Omni Parker House Room 303
Room 303 is said to be the most “active” room in the entire hotel. Legend has it that a businessman who was facing financial difficulties checked into the room for an extended stay. Distraught and unwilling to face the reality, he took his last puff of cigar and committed suicide in Room 303. After his death, guests who have stayed in Room 303 have reported inexplicable events such as the disembodied voice of a man, the faint smell of cigar, and loud bangings on the door in the middle of the night.
It was claimed that Stephen King’s 1999 horror short story 1408 was inspired by his experience staying in room 303 of the Parker House. However, as with the same claim about room 441 at Congress Plaza Hotel, it was widely debated by local historians. King’s personal assistant have also came forward to debunk the rumor.
Due to the large number of complaints by guests, the hotel management have decided to close Room 303 to the public. It has since been converted into a storage space for housekeeping items.
A Brief History of Omni Parker House
The history of Omni Parker House dates back to 1855 when it opened on the corner of Tremont Street and School Street. It was founded Maine-born hotelier Harvey D. Parker and designed by architect William Washburn.

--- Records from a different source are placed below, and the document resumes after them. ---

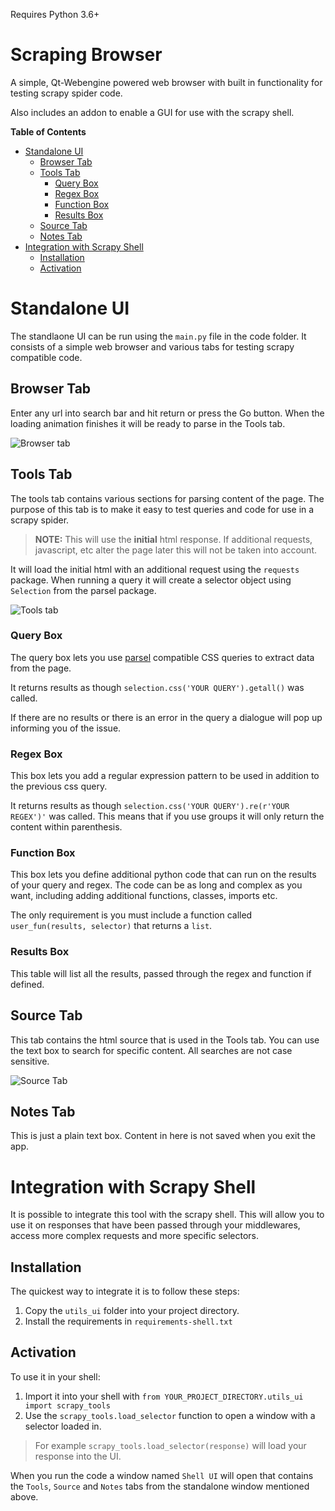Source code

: Requires Python 3.6+

# Scraping Browser
A simple, Qt-Webengine powered web browser with built in functionality for testing scrapy spider code.

Also includes an addon to enable a GUI for use with the scrapy shell.


**Table of Contents**

- [Standalone UI](#standalone-ui)
    - [Browser Tab](#browser-tab)
    - [Tools Tab](#tools-tab)
        - [Query Box](#query-box)
        - [Regex Box](#regex-box)
        - [Function Box](#function-box)
        - [Results Box](#results-box)
    - [Source Tab](#source-tab)
    - [Notes Tab](#notes-tab)
- [Integration with Scrapy Shell](#integration-with-scrapy-shell)
    - [Installation](#installation)
    - [Activation](#activation)

# Standalone UI
The standlaone UI can be run using the `main.py` file in the code folder. It consists of a simple web browser and various tabs for testing scrapy compatible code.

## Browser Tab
Enter any url into search bar and hit return or press the Go button. When the loading animation finishes it will be ready to parse in the Tools tab.

![Browser tab](readme_images/browser.png "Browser Example")

## Tools Tab
The tools tab contains various sections for parsing content of the page. The purpose of this tab is to make it easy to test queries and code for use in a scrapy spider.
> **NOTE:** This will use the **initial** html response. If additional requests, javascript, etc alter the page later this will not be taken into account.

It will load the initial html with an additional request using the `requests` package. When running a query it will create a selector object using `Selection` from the parsel package.

![Tools tab](readme_images/tools.png "Tools Example")

### Query Box
The query box lets you use [parsel](https://github.com/scrapy/parsel) compatible CSS queries to extract data from the page.

It returns results as though `selection.css('YOUR QUERY').getall()` was called.

If there are no results or there is an error in the query a dialogue will pop up informing you of the issue.

### Regex Box
This box lets you add a regular expression pattern to be used in addition to the previous css query. 

It returns results as though `selection.css('YOUR QUERY').re(r'YOUR REGEX')'` was called. This means that if you use groups it will only return the content within parenthesis.

### Function Box
This box lets you define additional python code that can run on the results of your query and regex. The code can be as long and complex as you want, including adding additional functions, classes, imports etc.

The only requirement is you must include a function called `user_fun(results, selector)` that returns a `list`. 

### Results Box

This table will list all the results, passed through the regex and function if defined.

## Source Tab

This tab contains the html source that is used in the Tools tab. You can use the text box to search for specific content. All searches are not case sensitive.

![Source Tab](readme_images/source.png "Source Example")

## Notes Tab

This is just a plain text box. Content in here is not saved when you exit the app.

# Integration with Scrapy Shell

It is possible to integrate this tool with the scrapy shell. This will allow you to use it on responses that have been passed through your middlewares, access more complex requests and more specific selectors.

## Installation

The quickest way to integrate it is to follow these steps:

1. Copy the `utils_ui` folder into your project directory.  
2. Install the requirements in `requirements-shell.txt`

## Activation

To use it in your shell:

1. Import it into your shell with `from YOUR_PROJECT_DIRECTORY.utils_ui import scrapy_tools`
2. Use the `scrapy_tools.load_selector` function to open a window with a selector loaded in.

> For example `scrapy_tools.load_selector(response)` will load your response into the UI.

When you run the code a window named `Shell UI` will open that contains the `Tools`, `Source` and `Notes` tabs from the standalone window mentioned above.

As Parker House was a short distance away from the Massachusetts state government office, the hotel became a popular gathering spot for local politicians. The hotel was also the place of meeting for the Saturday Club, an informal club that consist of many notable writers, scientists and philosophers. Every Saturday of the month, members of the group including Ralph Waldo Emerson, Nathaniel Hawthorne, John Greenleaf Whittier, Dr. Oliver Wendell Holmes, and James Russell Lowell, would gather at Parker House where they would actively discuss upon historical, literary, scientific and artistic topics.

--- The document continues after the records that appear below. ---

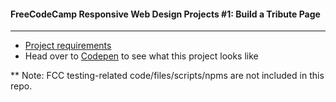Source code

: #### FreeCodeCamp Responsive Web Design Projects #1: Build a Tribute Page
---
- [Project requirements](https://www.freecodecamp.org/learn/responsive-web-design/responsive-web-design-projects/build-a-tribute-page)
- Head over to [Codepen](https://codepen.io/Songluck/full/oNjpeJg) to see what this project looks like

** Note:  FCC testing-related code/files/scripts/npms are not included in this repo.
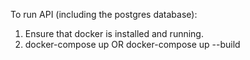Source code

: To run API (including the postgres database):
1. Ensure that docker is installed and running.
2. docker-compose up OR docker-compose up --build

Apart from being the meeting place of the Saturday Club, the hotel was also known to be the choice of accommodation for many notable figures. It includes John F. Kennedy, Charles Dickens, Mark Twain, and more recently, Elizabeth Montgomery, Jimmy Carter, Muhammad Ali and Bill Clinton. John Wilkes Booth was also said to have stayed in Parker House for a week before his assassination of then-President Abraham Lincoln on April 14, 1865; witnesses have reported seeing him at a nearby shooting range (presumably Roland Edwards’ Pistol Gallery) and practicing pistol firing in many difficult positions.
The Parker House hotel has also led the front in the adoption of the European Plan, a hotel plan whereby the quoted daily rates covers only the cost of lodging. Prior to the introduction of the plan, hotels in the United States mostly offered a packaged rate that included the room and meals.

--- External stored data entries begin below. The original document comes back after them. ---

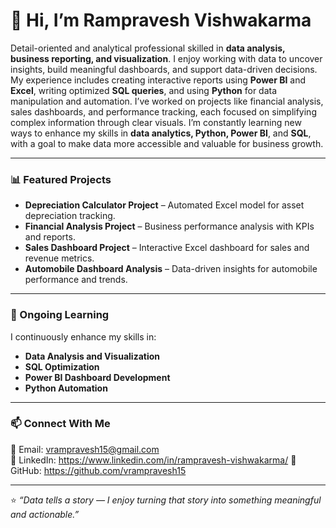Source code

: # 👋 Hi, I’m Rampravesh Vishwakarma

Detail-oriented and analytical professional skilled in **data analysis, business reporting, and visualization**. I enjoy working with data to uncover insights, build meaningful dashboards, and support data-driven decisions. My experience includes creating interactive reports using **Power BI** and **Excel**, writing optimized **SQL queries**, and using **Python** for data manipulation and automation. I’ve worked on projects like financial analysis, sales dashboards, and performance tracking, each focused on simplifying complex information through clear visuals. I’m constantly learning new ways to enhance my skills in **data analytics, Python, Power BI**, and **SQL**, with a goal to make data more accessible and valuable for business growth.

---

### 📊 Featured Projects
- **Depreciation Calculator Project** – Automated Excel model for asset depreciation tracking.  
- **Financial Analysis Project** – Business performance analysis with KPIs and reports.  
- **Sales Dashboard Project** – Interactive Excel dashboard for sales and revenue metrics.  
- **Automobile Dashboard Analysis** – Data-driven insights for automobile performance and trends.  

---

### 🌱 Ongoing Learning
I continuously enhance my skills in:
- **Data Analysis and Visualization**
- **SQL Optimization**
- **Power BI Dashboard Development**
- **Python Automation**

---

### 📫 Connect With Me
📧 Email: vrampravesh15@gmail.com  
💼 LinkedIn: https://www.linkedin.com/in/rampravesh-vishwakarma/ 
🐙 GitHub: https://github.com/vrampravesh15

---

⭐ *“Data tells a story — I enjoy turning that story into something meaningful and actionable.”*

In 1860, the hotel embarked on an expansion plan, increasing in size and adding new stories to the original building. However, the building and its addition were all demolished in the mid 1920s to make way for a new Park House. The new Park House opened in 1927 with a modern building that we see today.
Parker ran the hotel till 1884 when he passed away at the age of 80. He was buried at Mount Auburn Cemetery, the burial site of many prominent Boston figures. After his passing, the hotel was transferred to the firm Harvey D. Parker & Co owned by Parker’s business partners Edward O. Punchard and Joseph H. Beckman. The hotel changed hands several times over the next few decades. In 1969, it was purchased by the Dunfey family, who collectively owned over a dozen hotels and restaurants in New England. The Parker House underwent a multi-million facelift under the management of Dunfey and was reinvented as a contemporary accommodation of choice in the city.
The hotel was eventually transferred to the Omni Hotels division (also owned by the Dunfey family) and renamed to Omni Parker House.
Today, the 551-bed Omni Parker House is a record-holder for being longest continuously operating hotel in the United States. It is also a member of Historic Hotels of America, the official program of the National Trust for Historic Preservation.